On 19 May 2015, the Parliament gave final approval to the new "Provisions related to crimes against the environment".

What changes?

The legislature has moved on three fronts:

  1. Setting out a new separate chapter in the Penal Code, introducing new cimes against the environment;
  2. Changing the Environmental Code, providing for the possibility of the etinction of some offenses related to environmental protection;
  3. Extending the list of predicate crimes for the imposition of administrative iability of company pursuant to Legislative Decree 231/2001.

What to do?

  • Know the new offenses;
  • Know how you can remedy the offenses, reducing or excluding the criminal consequences;
  • Adjust your organizational model.


  • only with knowledge and awareness can you avoid or at least limit the risks of misconduct and criminal activity;
  • in the case of an offense, it is essential to be ready to react quickly in order to contain the risk, and prevent or at least minimize the criminal consequences; 
  • in the case of an offense, the Company can better defend its position and reduce the risk of sanctions pursuant to Legislative Decree 231/2001 - both pecuniary and interdictive - only with a current and up-to-date organizational model, taking into account the latest developments.


Below we concern ourselves with the main innovations introduced with the law in question.

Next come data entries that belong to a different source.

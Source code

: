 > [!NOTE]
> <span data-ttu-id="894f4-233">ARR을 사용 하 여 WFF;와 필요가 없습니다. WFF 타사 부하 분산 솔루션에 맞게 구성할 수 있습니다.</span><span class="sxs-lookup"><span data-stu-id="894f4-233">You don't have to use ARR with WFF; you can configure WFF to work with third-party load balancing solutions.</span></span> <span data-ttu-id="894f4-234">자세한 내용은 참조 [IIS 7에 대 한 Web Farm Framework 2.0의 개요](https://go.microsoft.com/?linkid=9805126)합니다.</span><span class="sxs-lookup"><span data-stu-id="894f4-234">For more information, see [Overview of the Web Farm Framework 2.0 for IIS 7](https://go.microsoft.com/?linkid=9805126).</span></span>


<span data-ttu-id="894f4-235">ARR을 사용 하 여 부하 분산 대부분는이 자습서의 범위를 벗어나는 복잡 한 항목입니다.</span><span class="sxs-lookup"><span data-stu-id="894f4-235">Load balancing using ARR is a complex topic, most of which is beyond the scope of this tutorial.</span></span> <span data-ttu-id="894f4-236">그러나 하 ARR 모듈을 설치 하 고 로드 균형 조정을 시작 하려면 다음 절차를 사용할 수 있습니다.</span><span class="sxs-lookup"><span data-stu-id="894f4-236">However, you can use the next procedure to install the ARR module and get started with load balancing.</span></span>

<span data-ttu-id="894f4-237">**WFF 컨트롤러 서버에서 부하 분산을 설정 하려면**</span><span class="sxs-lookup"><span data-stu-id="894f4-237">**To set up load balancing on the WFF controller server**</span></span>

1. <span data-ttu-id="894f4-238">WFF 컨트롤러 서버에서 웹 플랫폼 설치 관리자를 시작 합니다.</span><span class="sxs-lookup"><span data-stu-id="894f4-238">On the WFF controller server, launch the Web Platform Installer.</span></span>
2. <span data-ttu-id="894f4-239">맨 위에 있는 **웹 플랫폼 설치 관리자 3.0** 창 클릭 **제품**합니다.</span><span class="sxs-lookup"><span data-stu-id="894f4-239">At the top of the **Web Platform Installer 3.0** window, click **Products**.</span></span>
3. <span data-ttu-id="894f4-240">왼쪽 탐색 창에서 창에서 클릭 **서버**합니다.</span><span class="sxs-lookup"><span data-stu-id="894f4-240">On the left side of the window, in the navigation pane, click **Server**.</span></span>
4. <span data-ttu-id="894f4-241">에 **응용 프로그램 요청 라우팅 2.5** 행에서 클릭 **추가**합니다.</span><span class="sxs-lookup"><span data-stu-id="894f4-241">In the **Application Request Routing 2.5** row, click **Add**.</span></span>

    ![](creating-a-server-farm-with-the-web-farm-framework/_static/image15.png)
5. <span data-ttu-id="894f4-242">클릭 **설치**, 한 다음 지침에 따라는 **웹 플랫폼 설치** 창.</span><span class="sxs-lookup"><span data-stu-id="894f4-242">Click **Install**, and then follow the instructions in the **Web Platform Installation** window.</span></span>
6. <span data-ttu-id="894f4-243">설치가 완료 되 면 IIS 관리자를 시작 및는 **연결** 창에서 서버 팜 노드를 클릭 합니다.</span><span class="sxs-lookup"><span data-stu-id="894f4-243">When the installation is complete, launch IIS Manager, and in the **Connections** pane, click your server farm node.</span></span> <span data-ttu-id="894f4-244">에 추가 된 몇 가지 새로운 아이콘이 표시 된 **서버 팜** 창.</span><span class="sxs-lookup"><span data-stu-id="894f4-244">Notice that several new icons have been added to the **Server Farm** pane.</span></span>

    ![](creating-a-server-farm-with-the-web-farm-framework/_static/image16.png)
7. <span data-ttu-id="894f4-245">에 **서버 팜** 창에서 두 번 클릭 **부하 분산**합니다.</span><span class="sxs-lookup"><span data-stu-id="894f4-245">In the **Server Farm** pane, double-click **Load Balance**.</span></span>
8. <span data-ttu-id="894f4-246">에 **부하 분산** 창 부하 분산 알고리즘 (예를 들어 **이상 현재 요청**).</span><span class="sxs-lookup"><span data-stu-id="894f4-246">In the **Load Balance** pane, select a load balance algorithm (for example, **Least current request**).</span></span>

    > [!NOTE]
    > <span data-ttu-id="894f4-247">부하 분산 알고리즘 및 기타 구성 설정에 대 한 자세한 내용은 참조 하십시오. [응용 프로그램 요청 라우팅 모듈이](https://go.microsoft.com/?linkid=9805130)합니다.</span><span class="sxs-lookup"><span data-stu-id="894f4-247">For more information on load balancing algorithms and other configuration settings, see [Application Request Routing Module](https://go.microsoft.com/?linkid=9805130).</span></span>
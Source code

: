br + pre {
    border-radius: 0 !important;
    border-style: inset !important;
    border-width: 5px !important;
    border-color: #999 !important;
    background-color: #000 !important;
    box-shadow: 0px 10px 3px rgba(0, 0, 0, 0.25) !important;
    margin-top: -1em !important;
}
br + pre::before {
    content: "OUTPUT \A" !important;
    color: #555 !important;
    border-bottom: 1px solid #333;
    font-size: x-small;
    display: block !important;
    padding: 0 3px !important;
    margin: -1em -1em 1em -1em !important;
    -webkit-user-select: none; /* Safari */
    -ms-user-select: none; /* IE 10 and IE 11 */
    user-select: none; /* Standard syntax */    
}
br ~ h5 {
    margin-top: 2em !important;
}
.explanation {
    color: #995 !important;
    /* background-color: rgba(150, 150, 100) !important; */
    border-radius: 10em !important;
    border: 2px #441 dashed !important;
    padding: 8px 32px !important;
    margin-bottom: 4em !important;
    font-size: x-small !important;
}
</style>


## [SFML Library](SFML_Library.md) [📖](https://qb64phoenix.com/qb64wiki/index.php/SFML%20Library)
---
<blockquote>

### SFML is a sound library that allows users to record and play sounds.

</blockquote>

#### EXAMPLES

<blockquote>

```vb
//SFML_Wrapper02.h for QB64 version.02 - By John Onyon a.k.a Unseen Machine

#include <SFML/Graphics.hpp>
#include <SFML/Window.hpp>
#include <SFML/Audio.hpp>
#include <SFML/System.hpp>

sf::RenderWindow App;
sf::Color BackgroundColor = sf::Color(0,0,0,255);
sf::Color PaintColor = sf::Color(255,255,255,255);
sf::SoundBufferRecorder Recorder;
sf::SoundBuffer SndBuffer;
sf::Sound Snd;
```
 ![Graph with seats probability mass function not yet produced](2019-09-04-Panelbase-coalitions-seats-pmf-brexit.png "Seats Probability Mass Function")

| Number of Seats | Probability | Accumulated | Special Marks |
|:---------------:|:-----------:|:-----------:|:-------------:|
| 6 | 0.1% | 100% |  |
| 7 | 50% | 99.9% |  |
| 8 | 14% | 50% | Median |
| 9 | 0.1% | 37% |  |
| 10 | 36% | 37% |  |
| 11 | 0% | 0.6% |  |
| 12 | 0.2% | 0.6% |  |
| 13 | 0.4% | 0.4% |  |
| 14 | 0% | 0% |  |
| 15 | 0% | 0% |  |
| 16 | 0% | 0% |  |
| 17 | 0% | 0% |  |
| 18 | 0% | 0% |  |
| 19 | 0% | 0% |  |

In particular, to become familiar with the issues, we look at:

  • the new offenses introduced by the legislature, focusing on the conduct characterized as anti-juridical;
  • the modifications to Legislative Decree 231/2001;
  • active repentance (for crimes) and the procedure to extinguish the offense (formisdemeanors);
  • first critical interpretations and practical / operational implications.

What are the new offenses?

The principle offenses introduced are: 

  • the offense of environmental pollution, meaning the impairment or significant and measurable deterioration of the previous state: (i) of the water or air, or extended or significant portions of the soil or subsoil; or (ii) of an ecosystem, biodiversity (also agrarian) flora or fauna;
  • the offense of environmental disaster, or (i) an irreversible alteration to the equilibrium of an ecosystem; (ii) an alteration to the equilibrium of an ecosystem whose elimination is particularly costly and achievable only with exceptional measures; or (iii) the offense of injury to public safety determined with reference to the relevance of the extent of the compromise to the environment or its harmful effects, to the number of persons both injured and exposed to danger;
  • the offense of impeding controls, that includes denying or hindering access to places, or artificially changing the condition of premises, to thwart or circumvent the supervision and control of environmental and occupational health and safety, or to affect outcomes;
  • the offense of failure to decontaminate, as a breach of the commitments of remediation, restoration and recovery of locations; this obligation of intervention can be derived directly from the law, or the order of a court or public authority.

Are there further consequences?

In case of a conviction for a crime against environmental protection, the judge shall always order the confiscation of those things constituting products or profits of the crime or that aided in its commission (or their equivalents).

Moreover, the judge must order the recovery and, where technically possible, the restoration of the condition of the premises, placing the execution of these activities dependent on the condemned and on the juridical persons required to pay financial penalties in the event of insolvency of the first.

Furthermore, the aforesaid condemned is barred from contracting with the public administration.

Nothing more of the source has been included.